**WORKING DATA:**

◆ ◆ ◆

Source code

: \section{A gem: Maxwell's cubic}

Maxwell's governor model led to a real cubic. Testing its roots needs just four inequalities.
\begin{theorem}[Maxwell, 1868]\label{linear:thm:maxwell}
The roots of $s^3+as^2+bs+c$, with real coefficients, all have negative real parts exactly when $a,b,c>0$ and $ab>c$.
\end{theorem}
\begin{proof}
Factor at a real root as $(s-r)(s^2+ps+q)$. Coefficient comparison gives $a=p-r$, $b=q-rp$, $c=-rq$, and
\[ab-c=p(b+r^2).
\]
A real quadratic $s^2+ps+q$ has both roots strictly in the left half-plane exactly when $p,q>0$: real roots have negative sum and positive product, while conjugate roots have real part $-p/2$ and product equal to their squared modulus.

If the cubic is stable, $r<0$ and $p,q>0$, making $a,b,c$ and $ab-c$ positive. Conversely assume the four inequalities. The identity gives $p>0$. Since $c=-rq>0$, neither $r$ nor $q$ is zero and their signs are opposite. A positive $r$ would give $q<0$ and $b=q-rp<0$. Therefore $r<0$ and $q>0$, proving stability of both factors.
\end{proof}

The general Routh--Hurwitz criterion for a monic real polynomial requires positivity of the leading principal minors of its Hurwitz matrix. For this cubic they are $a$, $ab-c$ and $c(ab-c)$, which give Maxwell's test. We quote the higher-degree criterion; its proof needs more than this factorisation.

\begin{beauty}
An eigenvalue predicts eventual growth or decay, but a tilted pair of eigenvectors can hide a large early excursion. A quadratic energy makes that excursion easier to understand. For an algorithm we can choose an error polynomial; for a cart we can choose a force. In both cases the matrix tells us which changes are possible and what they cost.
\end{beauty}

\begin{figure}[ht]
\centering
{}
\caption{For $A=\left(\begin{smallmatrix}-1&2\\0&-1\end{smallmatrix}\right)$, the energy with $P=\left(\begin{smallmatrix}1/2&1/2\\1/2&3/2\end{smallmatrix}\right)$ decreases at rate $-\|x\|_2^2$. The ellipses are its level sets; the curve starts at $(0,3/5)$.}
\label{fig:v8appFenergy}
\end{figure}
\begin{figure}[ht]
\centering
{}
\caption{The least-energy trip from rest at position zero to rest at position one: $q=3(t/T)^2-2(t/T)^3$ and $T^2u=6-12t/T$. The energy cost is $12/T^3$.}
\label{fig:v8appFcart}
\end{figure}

◆ ◆ ◆

**WORK TASK:**
Set the whole listing down again so that it matches the original exactly.

**ANSWER FOR THIS EXERCISE:**
Source code

: \section{A gem: Maxwell's cubic}

Maxwell's governor model led to a real cubic. Testing its roots needs just four inequalities.
\begin{theorem}[Maxwell, 1868]\label{linear:thm:maxwell}
The roots of $s^3+as^2+bs+c$, with real coefficients, all have negative real parts exactly when $a,b,c>0$ and $ab>c$.
\end{theorem}
\begin{proof}
Factor at a real root as $(s-r)(s^2+ps+q)$. Coefficient comparison gives $a=p-r$, $b=q-rp$, $c=-rq$, and
\[ab-c=p(b+r^2).
\]
A real quadratic $s^2+ps+q$ has both roots strictly in the left half-plane exactly when $p,q>0$: real roots have negative sum and positive product, while conjugate roots have real part $-p/2$ and product equal to their squared modulus.

If the cubic is stable, $r<0$ and $p,q>0$, making $a,b,c$ and $ab-c$ positive. Conversely assume the four inequalities. The identity gives $p>0$. Since $c=-rq>0$, neither $r$ nor $q$ is zero and their signs are opposite. A positive $r$ would give $q<0$ and $b=q-rp<0$. Therefore $r<0$ and $q>0$, proving stability of both factors.
\end{proof}

The general Routh--Hurwitz criterion for a monic real polynomial requires positivity of the leading principal minors of its Hurwitz matrix. For this cubic they are $a$, $ab-c$ and $c(ab-c)$, which give Maxwell's test. We quote the higher-degree criterion; its proof needs more than this factorisation.

\begin{beauty}
An eigenvalue predicts eventual growth or decay, but a tilted pair of eigenvectors can hide a large early excursion. A quadratic energy makes that excursion easier to understand. For an algorithm we can choose an error polynomial; for a cart we can choose a force. In both cases the matrix tells us which changes are possible and what they cost.
\end{beauty}

\begin{figure}[ht]
\centering
{}
\caption{For $A=\left(\begin{smallmatrix}-1&2\\0&-1\end{smallmatrix}\right)$, the energy with $P=\left(\begin{smallmatrix}1/2&1/2\\1/2&3/2\end{smallmatrix}\right)$ decreases at rate $-\|x\|_2^2$. The ellipses are its level sets; the curve starts at $(0,3/5)$.}
\label{fig:v8appFenergy}
\end{figure}
\begin{figure}[ht]
\centering
{}
\caption{The least-energy trip from rest at position zero to rest at position one: $q=3(t/T)^2-2(t/T)^3$ and $T^2u=6-12t/T$. The energy cost is $12/T^3$.}
\label{fig:v8appFcart}
\end{figure}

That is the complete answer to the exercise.